Insert sound of super fast car slamming on the BRAKES......SCREEEEECH.
Not. So. Fast.
Max "declined" to go to the outpatient therapy a few days after the visit. Not sure what happened but he came up with a "better" plan. Just find a bunch of doctors and do it that way. Can't say I'm not disappointed but at least he's still asking for help.
So there's a therapist, a psychiatrist, a pain management/anesthesiologist that prescribes the Suboxone, and Al-Anon (and blogging) for me. So we're on the right track. However, he's still angry and hostile and miserable but at least he's not hanging out with any of his "old" friends and he's getting off the heroin.
Insert dramatically depressing music here. Insert dark rain. Wet streets.
Every frickin' Sunday I have to do laundry ... at the laundry mat (again, don't ask) and come home today to find a bike on the front porch. Front door locked. Sneak around to the back door which is open. Quietly walk through the house.
Max hears me not so stealthly approaching his room, the door is open. He jumps up out of his chair and physically tries to block me from entering his room. When DAMIAN jumps off the bed and says, so coolly, "hi, how are you? Not sure if I am supposed to be here but thought I'd just drop by."

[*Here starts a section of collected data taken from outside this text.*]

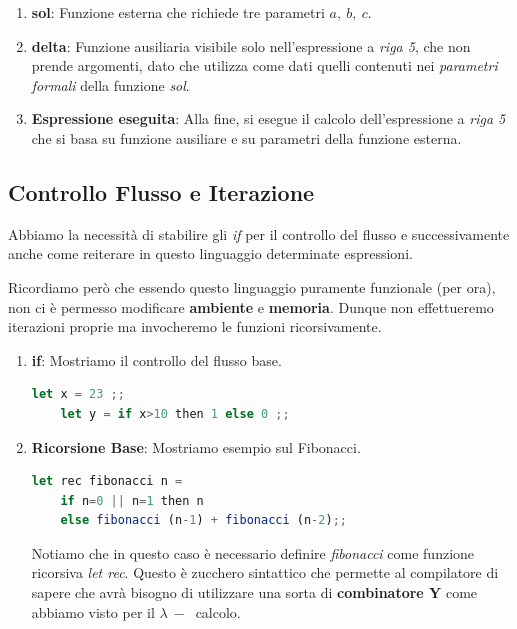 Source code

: \documentclass{article}
\begin{document}
\begin{enumerate}
    \item \textbf{sol}: Funzione esterna che richiede tre parametri $a,\: b,\: c$.
    \item \textbf{delta}: Funzione ausiliaria visibile solo nell'espressione a \textit{riga 5}, che non prende argomenti, dato che utilizza come dati quelli contenuti nei \textit{parametri formali} della funzione \textit{sol}.
    \item \textbf{Espressione eseguita}: Alla fine, si esegue il calcolo dell'espressione a \textit{riga 5} che si basa su funzione ausiliare e su parametri della funzione esterna.
\end{enumerate}

\newpage

\subsection{Controllo Flusso e Iterazione}

Abbiamo la necessità di stabilire gli \textit{if} per il controllo del flusso
e successivamente anche come reiterare in questo linguaggio determinate espressioni.

Ricordiamo però che essendo questo linguaggio puramente funzionale (per ora), non ci è permesso modificare \textbf{ambiente} e \textbf{memoria}. Dunque non effettueremo iterazioni proprie ma invocheremo le funzioni ricorsivamente.

\begin{enumerate}
    \item \textbf{if}: Mostriamo il controllo del flusso base.
    \vspace*{10px}
    \begin{lstlisting}[language = JavaScript]
    let x = 23 ;;
    let y = if x>10 then 1 else 0 ;;  
    \end{lstlisting}
    \vspace*{-10px}

    \item \textbf{Ricorsione Base}: Mostriamo esempio sul Fibonacci.
    \vspace*{10px}
    \begin{lstlisting}[language = JavaScript]
    let rec fibonacci n =
    if n=0 || n=1 then n
    else fibonacci (n-1) + fibonacci (n-2);;
    \end{lstlisting}
    \vspace*{-10px}
    Notiamo che in questo caso è necessario definire \textit{fibonacci} come funzione ricorsiva \textit{let rec}. Questo è zucchero sintattico che permette al compilatore di sapere che avrà bisogno di utilizzare una sorta di \textbf{combinatore Y} come abbiamo visto per il $\lambda \: - \: $ calcolo.
\end{enumerate}
\end{document}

Cool as a cucumber. My kid is clearly upset, keeps saying "I'm so sorry. I'm so sorry." I leave, take the puppy on a very long walk in a much nicer neighborhood (hearing the voices of the other Al-Anon parents chanting 'disengage, disengage, disengage') but come home to a peaceful, yet empty house. No note. No text. No email. No call. Feel guilty because he's not here and I'm enjoying the peace. But know that this turn of events is, mostly likely, not a good thing.
He just called. He's at Damien's house now. I asked for Damian's mother's phone number. He said he'd text it to me. That was an hour ago. Nothing. But at least he let me know where he was. Right?
I am sure this story is to be continued. One way or another.